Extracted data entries
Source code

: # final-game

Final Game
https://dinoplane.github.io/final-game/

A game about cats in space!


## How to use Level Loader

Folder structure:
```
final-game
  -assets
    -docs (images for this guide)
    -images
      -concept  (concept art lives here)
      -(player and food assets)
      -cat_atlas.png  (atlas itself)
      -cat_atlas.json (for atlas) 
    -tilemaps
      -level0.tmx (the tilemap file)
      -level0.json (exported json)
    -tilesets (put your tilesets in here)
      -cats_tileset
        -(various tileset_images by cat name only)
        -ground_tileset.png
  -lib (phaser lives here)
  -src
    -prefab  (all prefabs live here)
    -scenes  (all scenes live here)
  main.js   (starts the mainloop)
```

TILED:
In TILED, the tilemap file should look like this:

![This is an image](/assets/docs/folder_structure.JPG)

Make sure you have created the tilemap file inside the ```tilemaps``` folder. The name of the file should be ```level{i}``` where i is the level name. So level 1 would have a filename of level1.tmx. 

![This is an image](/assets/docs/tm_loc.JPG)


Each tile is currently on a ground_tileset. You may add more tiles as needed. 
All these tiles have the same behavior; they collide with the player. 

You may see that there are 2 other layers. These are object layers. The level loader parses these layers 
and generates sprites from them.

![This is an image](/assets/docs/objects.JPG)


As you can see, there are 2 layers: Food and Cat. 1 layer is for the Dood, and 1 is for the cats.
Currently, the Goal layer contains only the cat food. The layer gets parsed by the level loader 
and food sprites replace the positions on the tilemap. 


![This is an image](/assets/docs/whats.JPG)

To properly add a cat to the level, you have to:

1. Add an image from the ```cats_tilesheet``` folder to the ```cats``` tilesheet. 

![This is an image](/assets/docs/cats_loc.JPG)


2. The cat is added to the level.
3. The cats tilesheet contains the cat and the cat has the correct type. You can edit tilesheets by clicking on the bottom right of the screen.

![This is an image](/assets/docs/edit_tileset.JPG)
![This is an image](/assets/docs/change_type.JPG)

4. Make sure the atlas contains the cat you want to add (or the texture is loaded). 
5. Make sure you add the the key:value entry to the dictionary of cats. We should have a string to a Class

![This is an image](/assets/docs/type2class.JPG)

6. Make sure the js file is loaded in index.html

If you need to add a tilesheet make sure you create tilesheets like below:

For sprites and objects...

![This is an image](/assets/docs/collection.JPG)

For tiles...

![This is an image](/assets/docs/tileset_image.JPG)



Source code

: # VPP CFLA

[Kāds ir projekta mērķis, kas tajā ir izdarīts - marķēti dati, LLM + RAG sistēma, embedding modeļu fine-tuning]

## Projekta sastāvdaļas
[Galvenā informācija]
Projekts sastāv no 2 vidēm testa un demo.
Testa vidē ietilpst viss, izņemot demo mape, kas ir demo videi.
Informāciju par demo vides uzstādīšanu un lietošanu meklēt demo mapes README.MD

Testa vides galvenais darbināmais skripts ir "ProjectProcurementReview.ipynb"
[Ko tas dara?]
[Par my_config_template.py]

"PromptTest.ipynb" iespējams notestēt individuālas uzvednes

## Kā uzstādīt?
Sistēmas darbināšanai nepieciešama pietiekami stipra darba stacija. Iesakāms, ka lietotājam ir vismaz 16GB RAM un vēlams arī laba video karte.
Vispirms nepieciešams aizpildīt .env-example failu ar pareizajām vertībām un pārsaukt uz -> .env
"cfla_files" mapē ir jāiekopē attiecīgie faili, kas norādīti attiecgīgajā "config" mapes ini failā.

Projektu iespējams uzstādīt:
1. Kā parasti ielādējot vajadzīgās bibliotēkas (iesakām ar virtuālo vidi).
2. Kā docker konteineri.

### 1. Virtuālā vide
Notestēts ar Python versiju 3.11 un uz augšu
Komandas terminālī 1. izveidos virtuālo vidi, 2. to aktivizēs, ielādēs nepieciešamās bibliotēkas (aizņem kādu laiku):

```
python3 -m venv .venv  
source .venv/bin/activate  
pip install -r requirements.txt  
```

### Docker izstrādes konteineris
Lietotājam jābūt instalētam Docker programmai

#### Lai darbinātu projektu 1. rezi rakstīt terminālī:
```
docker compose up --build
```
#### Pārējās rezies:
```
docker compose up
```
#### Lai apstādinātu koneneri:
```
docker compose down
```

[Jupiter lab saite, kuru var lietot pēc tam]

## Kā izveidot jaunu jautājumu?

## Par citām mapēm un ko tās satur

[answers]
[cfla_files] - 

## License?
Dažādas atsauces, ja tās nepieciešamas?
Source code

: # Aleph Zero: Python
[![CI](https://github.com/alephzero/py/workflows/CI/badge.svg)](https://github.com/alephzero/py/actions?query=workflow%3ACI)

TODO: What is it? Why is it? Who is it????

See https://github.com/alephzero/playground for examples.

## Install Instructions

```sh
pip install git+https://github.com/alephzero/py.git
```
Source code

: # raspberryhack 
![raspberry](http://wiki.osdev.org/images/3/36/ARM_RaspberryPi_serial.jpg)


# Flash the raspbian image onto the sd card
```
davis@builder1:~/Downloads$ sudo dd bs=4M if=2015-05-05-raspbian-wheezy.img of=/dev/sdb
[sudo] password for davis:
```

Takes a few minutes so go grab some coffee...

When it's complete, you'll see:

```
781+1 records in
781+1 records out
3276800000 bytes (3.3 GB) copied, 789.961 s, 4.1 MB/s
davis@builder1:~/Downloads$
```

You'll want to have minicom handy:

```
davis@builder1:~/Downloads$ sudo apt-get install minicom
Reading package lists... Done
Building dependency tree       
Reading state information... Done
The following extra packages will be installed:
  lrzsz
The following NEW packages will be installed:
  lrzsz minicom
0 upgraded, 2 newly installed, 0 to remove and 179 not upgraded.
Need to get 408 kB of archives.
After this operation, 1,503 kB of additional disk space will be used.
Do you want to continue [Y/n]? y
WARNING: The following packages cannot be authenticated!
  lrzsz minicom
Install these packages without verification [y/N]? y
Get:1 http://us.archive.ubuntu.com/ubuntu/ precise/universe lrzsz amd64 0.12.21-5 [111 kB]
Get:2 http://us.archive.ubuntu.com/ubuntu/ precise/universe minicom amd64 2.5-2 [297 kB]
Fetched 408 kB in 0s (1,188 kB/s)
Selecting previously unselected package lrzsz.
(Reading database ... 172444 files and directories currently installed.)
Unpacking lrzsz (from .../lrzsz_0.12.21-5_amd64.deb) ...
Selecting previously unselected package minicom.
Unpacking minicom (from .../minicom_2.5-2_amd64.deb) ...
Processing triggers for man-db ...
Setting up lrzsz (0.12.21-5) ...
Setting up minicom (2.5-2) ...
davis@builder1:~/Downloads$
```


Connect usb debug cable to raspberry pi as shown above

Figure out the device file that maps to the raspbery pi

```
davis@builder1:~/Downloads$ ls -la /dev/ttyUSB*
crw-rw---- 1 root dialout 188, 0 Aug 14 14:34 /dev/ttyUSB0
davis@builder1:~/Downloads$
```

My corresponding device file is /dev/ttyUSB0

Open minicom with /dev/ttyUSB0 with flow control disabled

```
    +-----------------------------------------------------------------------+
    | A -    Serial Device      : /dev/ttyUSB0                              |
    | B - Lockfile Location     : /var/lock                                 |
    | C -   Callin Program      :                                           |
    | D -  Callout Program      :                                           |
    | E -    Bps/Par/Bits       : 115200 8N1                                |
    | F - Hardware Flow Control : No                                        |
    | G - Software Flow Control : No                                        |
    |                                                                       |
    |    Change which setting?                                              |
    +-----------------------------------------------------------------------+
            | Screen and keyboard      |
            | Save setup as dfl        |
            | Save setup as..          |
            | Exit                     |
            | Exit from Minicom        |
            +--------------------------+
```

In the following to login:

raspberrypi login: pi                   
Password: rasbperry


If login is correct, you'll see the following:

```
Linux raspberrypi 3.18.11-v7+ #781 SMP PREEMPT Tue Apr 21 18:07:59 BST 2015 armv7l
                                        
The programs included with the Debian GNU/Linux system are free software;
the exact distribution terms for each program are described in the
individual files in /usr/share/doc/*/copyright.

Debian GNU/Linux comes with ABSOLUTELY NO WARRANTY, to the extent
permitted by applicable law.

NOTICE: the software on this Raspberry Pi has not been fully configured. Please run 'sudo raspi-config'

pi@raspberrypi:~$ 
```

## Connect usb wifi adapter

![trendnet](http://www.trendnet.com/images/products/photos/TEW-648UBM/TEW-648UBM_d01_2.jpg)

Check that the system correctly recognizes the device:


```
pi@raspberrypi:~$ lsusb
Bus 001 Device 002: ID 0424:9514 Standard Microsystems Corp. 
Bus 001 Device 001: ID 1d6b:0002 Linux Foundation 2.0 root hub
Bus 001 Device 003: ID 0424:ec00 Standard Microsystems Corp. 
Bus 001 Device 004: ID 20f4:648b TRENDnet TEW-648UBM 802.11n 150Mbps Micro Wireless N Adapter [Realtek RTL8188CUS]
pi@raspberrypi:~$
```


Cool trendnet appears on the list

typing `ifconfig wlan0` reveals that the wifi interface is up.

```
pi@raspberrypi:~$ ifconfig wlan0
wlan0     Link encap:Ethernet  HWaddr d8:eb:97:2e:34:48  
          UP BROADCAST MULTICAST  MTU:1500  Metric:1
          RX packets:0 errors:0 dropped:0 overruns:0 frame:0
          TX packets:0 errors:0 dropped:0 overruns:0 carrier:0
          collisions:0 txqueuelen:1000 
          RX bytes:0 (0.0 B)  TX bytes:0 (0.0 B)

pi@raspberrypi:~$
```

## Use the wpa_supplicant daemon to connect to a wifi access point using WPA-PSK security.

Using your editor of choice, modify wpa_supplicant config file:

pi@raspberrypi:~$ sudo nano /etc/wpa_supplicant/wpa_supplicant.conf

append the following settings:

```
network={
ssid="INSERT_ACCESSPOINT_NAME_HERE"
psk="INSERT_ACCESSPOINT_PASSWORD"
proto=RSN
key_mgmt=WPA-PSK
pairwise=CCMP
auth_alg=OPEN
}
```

---

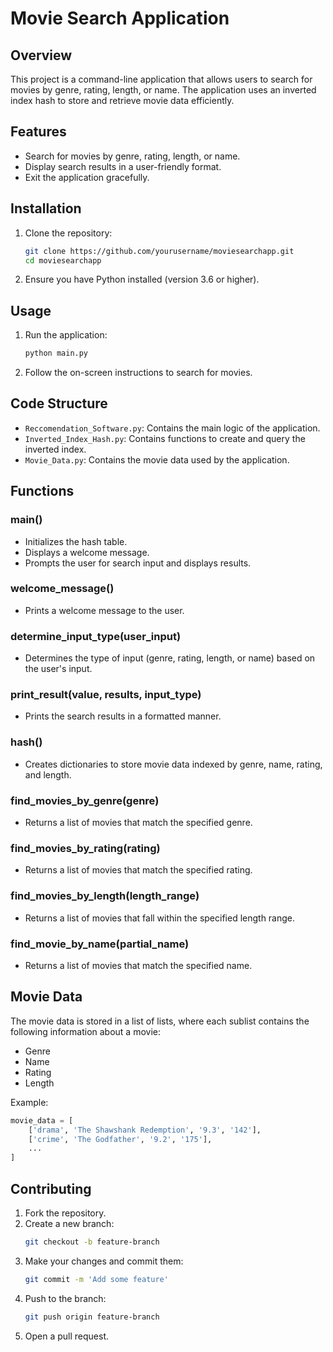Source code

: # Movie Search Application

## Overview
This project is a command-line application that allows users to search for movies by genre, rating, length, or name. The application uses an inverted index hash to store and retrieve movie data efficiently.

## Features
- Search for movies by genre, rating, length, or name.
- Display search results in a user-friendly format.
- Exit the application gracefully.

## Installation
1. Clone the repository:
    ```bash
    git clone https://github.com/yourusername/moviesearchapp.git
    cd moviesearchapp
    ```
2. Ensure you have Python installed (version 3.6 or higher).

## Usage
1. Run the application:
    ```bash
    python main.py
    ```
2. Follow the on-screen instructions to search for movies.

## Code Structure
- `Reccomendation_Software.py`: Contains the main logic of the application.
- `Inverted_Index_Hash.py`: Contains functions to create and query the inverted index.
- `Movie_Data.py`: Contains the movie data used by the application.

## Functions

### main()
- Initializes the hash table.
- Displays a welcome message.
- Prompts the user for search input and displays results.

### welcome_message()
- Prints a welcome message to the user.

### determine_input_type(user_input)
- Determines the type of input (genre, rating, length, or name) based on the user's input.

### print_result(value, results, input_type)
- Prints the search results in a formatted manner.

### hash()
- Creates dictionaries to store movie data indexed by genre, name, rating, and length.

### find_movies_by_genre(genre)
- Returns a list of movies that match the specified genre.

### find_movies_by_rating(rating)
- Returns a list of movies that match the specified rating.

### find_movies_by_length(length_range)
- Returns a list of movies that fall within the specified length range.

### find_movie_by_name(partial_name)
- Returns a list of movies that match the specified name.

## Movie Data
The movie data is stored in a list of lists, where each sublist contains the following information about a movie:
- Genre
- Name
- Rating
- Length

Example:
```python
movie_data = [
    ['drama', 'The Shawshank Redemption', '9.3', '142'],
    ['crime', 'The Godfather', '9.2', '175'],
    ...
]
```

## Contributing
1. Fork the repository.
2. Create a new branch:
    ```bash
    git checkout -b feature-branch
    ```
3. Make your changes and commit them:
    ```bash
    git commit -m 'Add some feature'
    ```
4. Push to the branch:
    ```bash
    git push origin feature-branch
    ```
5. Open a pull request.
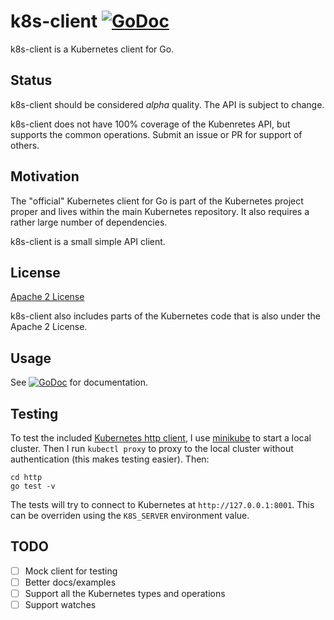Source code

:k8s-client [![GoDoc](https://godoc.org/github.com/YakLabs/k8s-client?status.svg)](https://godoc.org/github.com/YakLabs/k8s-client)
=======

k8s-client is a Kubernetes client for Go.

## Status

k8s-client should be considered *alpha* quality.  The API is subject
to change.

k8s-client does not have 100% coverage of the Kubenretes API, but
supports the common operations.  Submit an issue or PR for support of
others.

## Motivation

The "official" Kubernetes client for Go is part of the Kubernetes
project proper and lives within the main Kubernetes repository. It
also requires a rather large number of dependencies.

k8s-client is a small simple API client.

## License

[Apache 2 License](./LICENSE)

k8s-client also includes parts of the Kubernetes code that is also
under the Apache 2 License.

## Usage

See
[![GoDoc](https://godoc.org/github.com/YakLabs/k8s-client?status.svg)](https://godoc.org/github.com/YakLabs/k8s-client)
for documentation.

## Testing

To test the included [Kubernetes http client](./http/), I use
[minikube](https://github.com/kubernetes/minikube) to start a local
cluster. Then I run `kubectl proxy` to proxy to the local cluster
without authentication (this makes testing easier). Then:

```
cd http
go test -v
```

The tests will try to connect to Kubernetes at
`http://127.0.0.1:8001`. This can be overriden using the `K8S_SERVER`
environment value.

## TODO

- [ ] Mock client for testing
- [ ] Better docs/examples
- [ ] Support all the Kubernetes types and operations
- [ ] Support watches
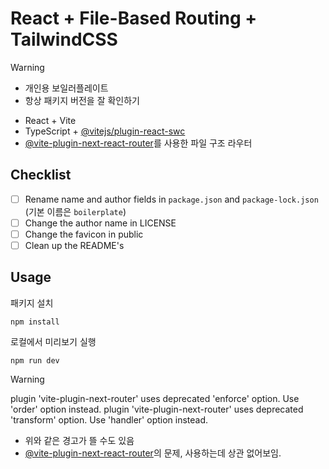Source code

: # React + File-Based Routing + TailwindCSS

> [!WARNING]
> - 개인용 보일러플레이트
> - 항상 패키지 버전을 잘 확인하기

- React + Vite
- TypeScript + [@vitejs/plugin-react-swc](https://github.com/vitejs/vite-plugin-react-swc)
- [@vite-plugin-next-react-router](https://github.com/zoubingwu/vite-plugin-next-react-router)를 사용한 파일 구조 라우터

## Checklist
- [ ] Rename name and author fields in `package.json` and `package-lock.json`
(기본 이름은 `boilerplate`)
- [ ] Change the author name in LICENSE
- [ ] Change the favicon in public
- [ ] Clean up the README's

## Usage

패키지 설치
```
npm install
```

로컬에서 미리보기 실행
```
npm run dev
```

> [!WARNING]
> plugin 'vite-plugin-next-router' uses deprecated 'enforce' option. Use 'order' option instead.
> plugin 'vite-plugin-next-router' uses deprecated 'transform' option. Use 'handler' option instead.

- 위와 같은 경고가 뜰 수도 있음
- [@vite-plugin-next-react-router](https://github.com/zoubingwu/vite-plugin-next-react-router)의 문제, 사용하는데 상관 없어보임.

**Exercise instructions**. Wherever "author" occurs in the records above, copy the line it sits in.

**Response box**.
- [ ] Rename name and author fields in `package.json` and `package-lock.json`
- [ ] Change the author name in LICENSE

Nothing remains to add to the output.